Thursday, August 2nd
It would be impossible to visit England without making a pilgrimage to Chawton, where Jane Austen spent the seven last (and happiest) years of her life.
Set in a perfectly idyllic garden, the house was quite roomy and comfortable. Some of the highlights included seeing Jane’s writing table (which was quite unassuming) and her bedroom, as well as some articles of clothing that she wore and a quilt that she made with her mother and sister. But far and away the best thing was the opportunity to play the early 19th century piano forte in the front room:
A gentleman who publishes the Collector’s Library books was there taking pictures, and he was so delighted that Tiffany and I were in historic costume!
Jane’s donkey cart:
And a few pictures in the garden:
If you want to see some interior shots, go to: http://www.mainhighway.com/jah/house_tour1.htm
After visiting the house, we stopped over at a little tea room across the street, Cassandra’s cup, and had some delicious Jersey ice cream.
A little bit of Chawton charm:
Only 17 miles west from Chawton is the city of Winchester, with its famous cathedral. This is the place where Jane was buried, having gone to Winchester in search of treatment for her illness.
The Cathedral was lovely, with a beautiful vaulted ceiling. Unlike most of the places we visited, pictures were allowed inside.
I will never forget what I felt as I stood by Jane Austen's grave. If analyzed, it would be something like mingled joy, sorrow, respect, and gratitude. Joy because I was standing only feet away from the mortal remains of one of England's greatest writers. Sorrow because she died so young. Respect because she accomplished so much and wrote so simply and eloquently. And gratitude because, based on her writings and the testimony of her family, I believe one day we will be worshipping our Lord and Savior together.
"In memory of
youngest daughter of the late
Revd. GEORGE AUSTEN,
formerly Rector of Steventon in this County.
She departed this Life on the 18th July 1817,
aged 41, after a long illness supported with
the patience and the hopes of a Christian.
The benevolence of her heart,
the sweetness of her temper, and
the extraordinary endowments of her mind
obtained the regard of all who knew her, and
the warmest love of her intimate connections.
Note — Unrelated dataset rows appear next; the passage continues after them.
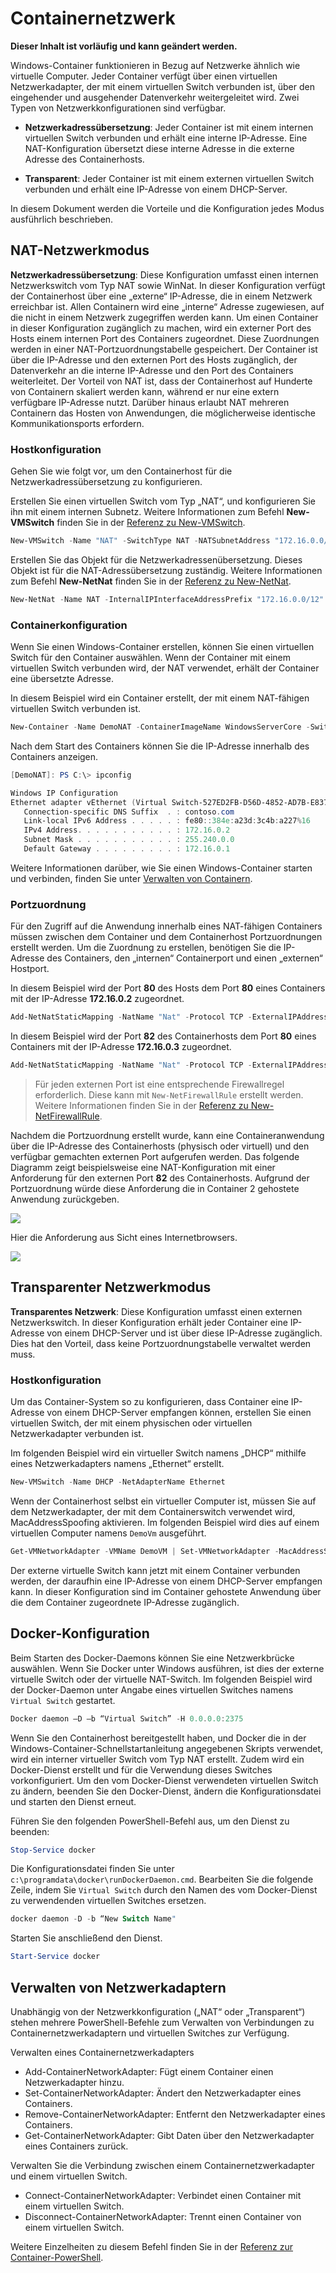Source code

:# Containernetzwerk

**Dieser Inhalt ist vorläufig und kann geändert werden.**

Windows-Container funktionieren in Bezug auf Netzwerke ähnlich wie virtuelle Computer. Jeder Container verfügt über einen virtuellen Netzwerkadapter, der mit einem virtuellen Switch verbunden ist, über den eingehender und ausgehender Datenverkehr weitergeleitet wird. Zwei Typen von Netzwerkkonfigurationen sind verfügbar.

- **Netzwerkadressübersetzung**: Jeder Container ist mit einem internen virtuellen Switch verbunden und erhält eine interne IP-Adresse. Eine NAT-Konfiguration übersetzt diese interne Adresse in die externe Adresse des Containerhosts.

- **Transparent**: Jeder Container ist mit einem externen virtuellen Switch verbunden und erhält eine IP-Adresse von einem DHCP-Server.

In diesem Dokument werden die Vorteile und die Konfiguration jedes Modus ausführlich beschrieben.

## NAT-Netzwerkmodus

**Netzwerkadressübersetzung**: Diese Konfiguration umfasst einen internen Netzwerkswitch vom Typ NAT sowie WinNat. In dieser Konfiguration verfügt der Containerhost über eine „externe“ IP-Adresse, die in einem Netzwerk erreichbar ist. Allen Containern wird eine „interne“ Adresse zugewiesen, auf die nicht in einem Netzwerk zugegriffen werden kann. Um einen Container in dieser Konfiguration zugänglich zu machen, wird ein externer Port des Hosts einem internen Port des Containers zugeordnet. Diese Zuordnungen werden in einer NAT-Portzuordnungstabelle gespeichert. Der Container ist über die IP-Adresse und den externen Port des Hosts zugänglich, der Datenverkehr an die interne IP-Adresse und den Port des Containers weiterleitet. Der Vorteil von NAT ist, dass der Containerhost auf Hunderte von Containern skaliert werden kann, während er nur eine extern verfügbare IP-Adresse nutzt. Darüber hinaus erlaubt NAT mehreren Containern das Hosten von Anwendungen, die möglicherweise identische Kommunikationsports erfordern.

### Hostkonfiguration

Gehen Sie wie folgt vor, um den Containerhost für die Netzwerkadressübersetzung zu konfigurieren.

Erstellen Sie einen virtuellen Switch vom Typ „NAT“, und konfigurieren Sie ihn mit einem internen Subnetz. Weitere Informationen zum Befehl **New-VMSwitch** finden Sie in der [Referenz zu New-VMSwitch](https://technet.microsoft.com/en-us/library/hh848455.aspx).

```powershell
New-VMSwitch -Name "NAT" -SwitchType NAT -NATSubnetAddress "172.16.0.0/12"
```
Erstellen Sie das Objekt für die Netzwerkadressenübersetzung. Dieses Objekt ist für die NAT-Adressübersetzung zuständig. Weitere Informationen zum Befehl **New-NetNat** finden Sie in der [Referenz zu New-NetNat](https://technet.microsoft.com/en-us/library/dn283361.aspx).

```powershell
New-NetNat -Name NAT -InternalIPInterfaceAddressPrefix "172.16.0.0/12" 
```

### Containerkonfiguration

Wenn Sie einen Windows-Container erstellen, können Sie einen virtuellen Switch für den Container auswählen. Wenn der Container mit einem virtuellen Switch verbunden wird, der NAT verwendet, erhält der Container eine übersetzte Adresse.

In diesem Beispiel wird ein Container erstellt, der mit einem NAT-fähigen virtuellen Switch verbunden ist.

```powershell
New-Container -Name DemoNAT -ContainerImageName WindowsServerCore -SwitchName "NAT"
```

Nach dem Start des Containers können Sie die IP-Adresse innerhalb des Containers anzeigen.

```powershell
[DemoNAT]: PS C:\> ipconfig

Windows IP Configuration
Ethernet adapter vEthernet (Virtual Switch-527ED2FB-D56D-4852-AD7B-E83732A032F5-0):
   Connection-specific DNS Suffix  . : contoso.com
   Link-local IPv6 Address . . . . . : fe80::384e:a23d:3c4b:a227%16
   IPv4 Address. . . . . . . . . . . : 172.16.0.2
   Subnet Mask . . . . . . . . . . . : 255.240.0.0
   Default Gateway . . . . . . . . . : 172.16.0.1
```

Weitere Informationen darüber, wie Sie einen Windows-Container starten und verbinden, finden Sie unter [Verwalten von Containern](./manage_containers.md).

### Portzuordnung

Für den Zugriff auf die Anwendung innerhalb eines NAT-fähigen Containers müssen zwischen dem Container und dem Containerhost Portzuordnungen erstellt werden. Um die Zuordnung zu erstellen, benötigen Sie die IP-Adresse des Containers, den „internen“ Containerport und einen „externen“ Hostport.

In diesem Beispiel wird der Port **80** des Hosts dem Port **80** eines Containers mit der IP-Adresse **172.16.0.2** zugeordnet.

```powershell
Add-NetNatStaticMapping -NatName "Nat" -Protocol TCP -ExternalIPAddress 0.0.0.0 -InternalIPAddress 172.16.0.2 -InternalPort 80 -ExternalPort 80
```

In diesem Beispiel wird der Port **82** des Containerhosts dem Port **80** eines Containers mit der IP-Adresse **172.16.0.3** zugeordnet.

```powershell
Add-NetNatStaticMapping -NatName "Nat" -Protocol TCP -ExternalIPAddress 0.0.0.0 -InternalIPAddress 172.16.0.3 -InternalPort 80 -ExternalPort 82
```
> Für jeden externen Port ist eine entsprechende Firewallregel erforderlich. Diese kann mit `New-NetFirewallRule` erstellt werden. Weitere Informationen finden Sie in der [Referenz zu New-NetFirewallRule](https://technet.microsoft.com/en-us/library/jj554908.aspx).

Nachdem die Portzuordnung erstellt wurde, kann eine Containeranwendung über die IP-Adresse des Containerhosts (physisch oder virtuell) und den verfügbar gemachten externen Port aufgerufen werden. Das folgende Diagramm zeigt beispielsweise eine NAT-Konfiguration mit einer Anforderung für den externen Port **82** des Containerhosts. Aufgrund der Portzuordnung würde diese Anforderung die in Container 2 gehostete Anwendung zurückgeben.

![](./media/nat1.png)

Hier die Anforderung aus Sicht eines Internetbrowsers.

![](./media/portmapping.png)

## Transparenter Netzwerkmodus

**Transparentes Netzwerk**: Diese Konfiguration umfasst einen externen Netzwerkswitch. In dieser Konfiguration erhält jeder Container eine IP-Adresse von einem DHCP-Server und ist über diese IP-Adresse zugänglich. Dies hat den Vorteil, dass keine Portzuordnungstabelle verwaltet werden muss.

### Hostkonfiguration

Um das Container-System so zu konfigurieren, dass Container eine IP-Adresse von einem DHCP-Server empfangen können, erstellen Sie einen virtuellen Switch, der mit einem physischen oder virtuellen Netzwerkadapter verbunden ist.

Im folgenden Beispiel wird ein virtueller Switch namens „DHCP“ mithilfe eines Netzwerkadapters namens „Ethernet“ erstellt.

```powershell
New-VMSwitch -Name DHCP -NetAdapterName Ethernet
```

Wenn der Containerhost selbst ein virtueller Computer ist, müssen Sie auf dem Netzwerkadapter, der mit dem Containerswitch verwendet wird, MacAddressSpoofing aktivieren. Im folgenden Beispiel wird dies auf einem virtuellen Computer namens `DemoVm` ausgeführt.

```powershell
Get-VMNetworkAdapter -VMName DemoVM | Set-VMNetworkAdapter -MacAddressSpoofing On
```
Der externe virtuelle Switch kann jetzt mit einem Container verbunden werden, der daraufhin eine IP-Adresse von einem DHCP-Server empfangen kann. In dieser Konfiguration sind im Container gehostete Anwendung über die dem Container zugeordnete IP-Adresse zugänglich.

## Docker-Konfiguration

Beim Starten des Docker-Daemons können Sie eine Netzwerkbrücke auswählen. Wenn Sie Docker unter Windows ausführen, ist dies der externe virtuelle Switch oder der virtuelle NAT-Switch. Im folgenden Beispiel wird der Docker-Daemon unter Angabe eines virtuellen Switches namens `Virtual Switch` gestartet.

```powershell
Docker daemon –D –b “Virtual Switch” -H 0.0.0.0:2375
```

Wenn Sie den Containerhost bereitgestellt haben, und Docker die in der Windows-Container-Schnellstartanleitung angegebenen Skripts verwendet, wird ein interner virtueller Switch vom Typ NAT erstellt. Zudem wird ein Docker-Dienst erstellt und für die Verwendung dieses Switches vorkonfiguriert. Um den vom Docker-Dienst verwendeten virtuellen Switch zu ändern, beenden Sie den Docker-Dienst, ändern die Konfigurationsdatei und starten den Dienst erneut.

Führen Sie den folgenden PowerShell-Befehl aus, um den Dienst zu beenden:

```powershell
Stop-Service docker
```

Die Konfigurationsdatei finden Sie unter `c:\programdata\docker\runDockerDaemon.cmd`. Bearbeiten Sie die folgende Zeile, indem Sie `Virtual Switch` durch den Namen des vom Docker-Dienst zu verwendenden virtuellen Switches ersetzen.

```powershell
docker daemon -D -b “New Switch Name"
```
Starten Sie anschließend den Dienst.

```powershell
Start-Service docker
```

## Verwalten von Netzwerkadaptern

Unabhängig von der Netzwerkkonfiguration („NAT“ oder „Transparent“) stehen mehrere PowerShell-Befehle zum Verwalten von Verbindungen zu Containernetzwerkadaptern und virtuellen Switches zur Verfügung.

Verwalten eines Containernetzwerkadapters

- Add-ContainerNetworkAdapter: Fügt einem Container einen Netzwerkadapter hinzu.
- Set-ContainerNetworkAdapter: Ändert den Netzwerkadapter eines Containers.
- Remove-ContainerNetworkAdapter: Entfernt den Netzwerkadapter eines Containers.
- Get-ContainerNetworkAdapter: Gibt Daten über den Netzwerkadapter eines Containers zurück.

Verwalten Sie die Verbindung zwischen einem Containernetzwerkadapter und einem virtuellen Switch.

- Connect-ContainerNetworkAdapter: Verbindet einen Container mit einem virtuellen Switch.
- Disconnect-ContainerNetworkAdapter: Trennt einen Container von einem virtuellen Switch.

Weitere Einzelheiten zu diesem Befehl finden Sie in der [Referenz zur Container-PowerShell](https://technet.microsoft.com/en-us/library/mt433069.aspx).




<!--HONumber=Feb16_HO1-->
Their grief is in proportion to their affection
they know their loss to be irreparable,
but in the deepest affliction they are consoled
by a firm though humble hope that her charity,
devotion, faith and purity have rendered
her soul acceptable in the sight of her
We pushed on that evening to Lyme Regis, which I wished to visit on account of its importance in Jane Austen’s novel “Persuasion.” The last of the novels that she completed, “Persuasion” is my personal favorite. After the bustle of Hastings, we were pleasantly surprised by the quiet ambience in Lyme. The town is perched on the hillside with precariously steep and narrow streets. One sign as we turned a rather precarious corner warned us that there was an overhanging building. But despite navigational difficulties, we found a parking space and went down to the seaside.
Jane Austen meets the 21st century:
How would you like these buildings to serve as your city museum and guild hall?
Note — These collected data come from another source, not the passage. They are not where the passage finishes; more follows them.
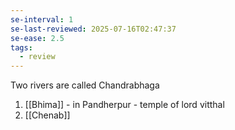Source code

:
 ```yaml
---
se-interval: 1
se-last-reviewed: 2025-07-16T02:47:37
se-ease: 2.5
tags:
  - review
---
```

Two rivers are called Chandrabhaga
1. [[Bhima]] - in Pandherpur - temple of lord vitthal
2. [[Chenab]]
We came across this charming little thatched cottage as we walked down into Lyme:
After a little stroll about, we stopped for dinner at the very pleasant (but very under-staffed) Bell Inn. We had to wait a long time for our meal, but the calls of the gulls and the cool sea breeze entertained us during our wait.
As we walked back up, we unexpectedly came across the house where Jane Austen stayed in Lyme – not very attractive in itself, perhaps, but certainly beautified by its former inhabitant.
That was all for the day, but we still had to see the famous Cobb in the morning!